● **Listed records**:
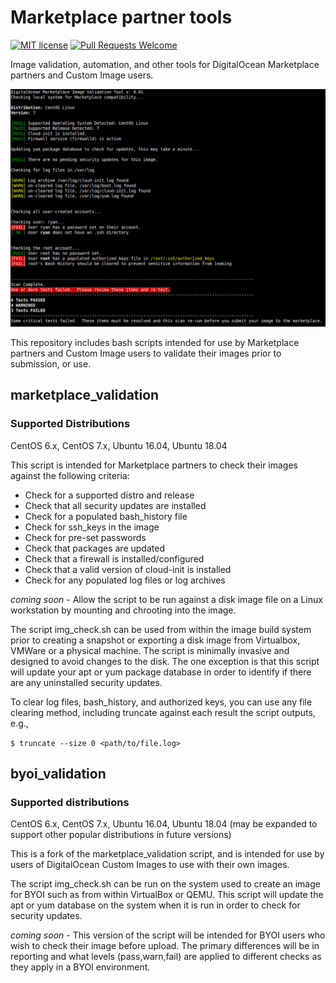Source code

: # Marketplace partner tools

[![MIT license](https://img.shields.io/badge/license-MIT-blue.svg)](LICENSE)
[![Pull Requests Welcome](https://img.shields.io/badge/PRs-welcome-brightgreen.svg?style=flat)](http://makeapullrequest.com)

Image validation, automation, and other tools for DigitalOcean Marketplace partners and Custom Image users.

![Screenshot](screenshot.png)

This repository includes bash scripts intended for use by Marketplace partners and Custom Image users to validate their images prior to submission, or use.

## marketplace_validation

### Supported Distributions 

CentOS 6.x, CentOS 7.x, Ubuntu 16.04, Ubuntu 18.04

This script is intended for Marketplace partners to check their images against the following criteria:

- Check for a supported distro and release
- Check that all security updates are installed
- Check for a populated bash_history file
- Check for ssh_keys in the image
- Check for pre-set passwords
- Check that packages are updated
- Check that a firewall is installed/configured
- Check that a valid version of cloud-init is installed
- Check for any populated log files or log archives

*coming soon* - Allow the script to be run against a disk image file on a Linux workstation by mounting and chrooting into the image.

The script img_check.sh can be used from within the image build system prior to creating a snapshot or exporting a disk image from Virtualbox, VMWare or a physical machine. The script is minimally invasive and designed to avoid changes to the disk. The one exception is that this script will update your apt or yum package database in order to identify if there are any uninstalled security updates.

To clear log files, bash_history, and authorized keys, you can use any file clearing method, including truncate against each result the script outputs, e.g.,

`$ truncate --size 0 <path/to/file.log>`

## byoi_validation

### Supported distributions 

CentOS 6.x, CentOS 7.x, Ubuntu 16.04, Ubuntu 18.04 (may be expanded to support other popular distributions in future versions)

This is a fork of the marketplace_validation script, and is intended for use by users of DigitalOcean Custom Images to use with their own images.

The script img_check.sh can be run on the system used to create an image for BYOI such as from within VirtualBox or QEMU.  This script will update the apt or yum database on the system when it is run in order to check for security updates.

*coming soon* - This version of the script will be intended for BYOI users who wish to check their image before upload.  The primary differences will be in reporting and what levels (pass,warn,fail) are applied to different checks as they apply in a BYOI environment.
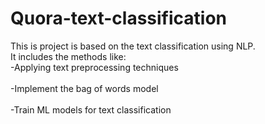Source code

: # Quora-text-classification
This is project is based on the text classification using NLP.<br>  It includes the methods like: <br>
-Applying text preprocessing techniques<br>     
-Implement the bag of words model<br>   
-Train ML models for text classification<br>

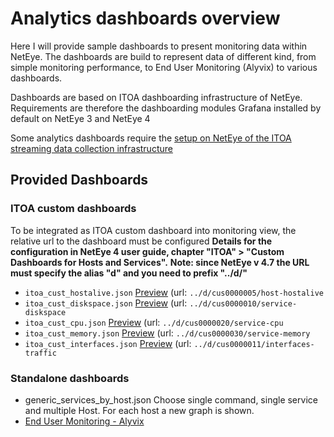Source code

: # Analytics dashboards overview

Here I will provide sample dashboards to present monitoring data within NetEye. The dashboards are build to represent data of different kind, from simple monitoring performance, to End User Monitoring (Alyvix) to various dashboards.

Dashboards are based on ITOA dashboarding infrastructure of NetEye. Requirements are therefore the dashboarding modules Grafana installed by default on NetEye 3 and NetEye 4

Some analytics dashboards require the [setup on NetEye of the ITOA streaming data collection infrastructure](../../itoa/)

## Provided Dashboards 

### ITOA custom dashboards
To be integrated as ITOA custom dashboard into monitoring view, the relative url to the dashboard must be configured
__Details for the configuration in NetEye 4 user guide, chapter "ITOA" > "Custom Dashboards for Hosts and Services".__
__Note: since NetEye v 4.7 the URL must specify the alias "d" and you need to prefix "../d/"__

- `itoa_cust_hostalive.json`         [Preview](./itoa_cust_hostalive.png) (url: `../d/cus0000005/host-hostalive`
- `itoa_cust_diskspace.json`         [Preview](./itoa_cust_diskspace.png) (url: `../d/cus0000010/service-diskspace`
- `itoa_cust_cpu.json` 	             [Preview](./itoa_cust_diskspace.png) (url: `../d/cus0000020/service-cpu`
- `itoa_cust_memory.json` 	     [Preview](./itoa_cust_diskspace.png) (url: `../d/cus0000030/service-memory`
- `itoa_cust_interfaces.json`        [Preview](./itoa_cust_interfaces.png) (url: `../d/cus0000011/interfaces-traffic`



### Standalone dashboards
- generic_services_by_host.json Choose single command, single service and multiple Host. For each host a new graph is shown.
- [End User Monitoring - Alyvix](alyvix/)
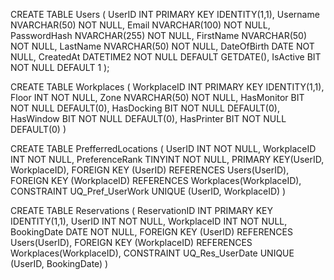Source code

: CREATE TABLE Users (
    UserID INT PRIMARY KEY IDENTITY(1,1),
    Username NVARCHAR(50) NOT NULL,
    Email NVARCHAR(100) NOT NULL,
    PasswordHash NVARCHAR(255) NOT NULL,
    FirstName NVARCHAR(50) NOT NULL,
    LastName NVARCHAR(50) NOT NULL,
    DateOfBirth DATE NOT NULL,
    CreatedAt DATETIME2 NOT NULL DEFAULT GETDATE(),
    IsActive BIT NOT NULL DEFAULT 1
);

CREATE TABLE Workplaces 
(
WorkplaceID INT PRIMARY KEY IDENTITY(1,1),
Floor INT NOT NULL,
Zone NVARCHAR(50) NOT NULL,
HasMonitor BIT NOT NULL DEFAULT(0),
HasDocking BIT NOT NULL DEFAULT(0),
HasWindow BIT NOT NULL DEFAULT(0),
HasPrinter BIT NOT NULL DEFAULT(0)
)


CREATE TABLE PrefferredLocations 
(
UserID INT NOT NULL,
WorkplaceID INT NOT NULL,
PreferenceRank TINYINT NOT NULL,
PRIMARY KEY(UserID, WorkplaceID),
FOREIGN KEY (UserID) REFERENCES Users(UserID),
FOREIGN KEY (WorkplaceID) REFERENCES Workplaces(WorkplaceID),
CONSTRAINT UQ_Pref_UserWork UNIQUE (UserID, WorkplaceID)
)

CREATE TABLE Reservations 
(
ReservationID INT PRIMARY KEY IDENTITY(1,1),
UserID INT NOT NULL,
WorkplaceID INT NOT NULL,
BookingDate DATE NOT NULL,
FOREIGN KEY (UserID) REFERENCES Users(UserID),
FOREIGN KEY (WorkplaceID) REFERENCES Workplaces(WorkplaceID),
CONSTRAINT UQ_Res_UserDate UNIQUE (UserID, BookingDate)
)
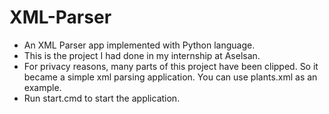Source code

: # XML-Parser
- An XML Parser app implemented with Python language.
- This is the project I had done in my internship at Aselsan.
- For privacy reasons, many parts of this project have been clipped. So it became a simple xml parsing application. You can use plants.xml as an example.
- Run start.cmd to start the application.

● **The task**: Only lines with the word "different" are wanted, so copy each one from the records.

● **The completed task**:
*coming soon* - This version of the script will be intended for BYOI users who wish to check their image before upload.  The primary differences will be in reporting and what levels (pass,warn,fail) are applied to different checks as they apply in a BYOI environment.
Here I will provide sample dashboards to present monitoring data within NetEye. The dashboards are build to represent data of different kind, from simple monitoring performance, to End User Monitoring (Alyvix) to various dashboards.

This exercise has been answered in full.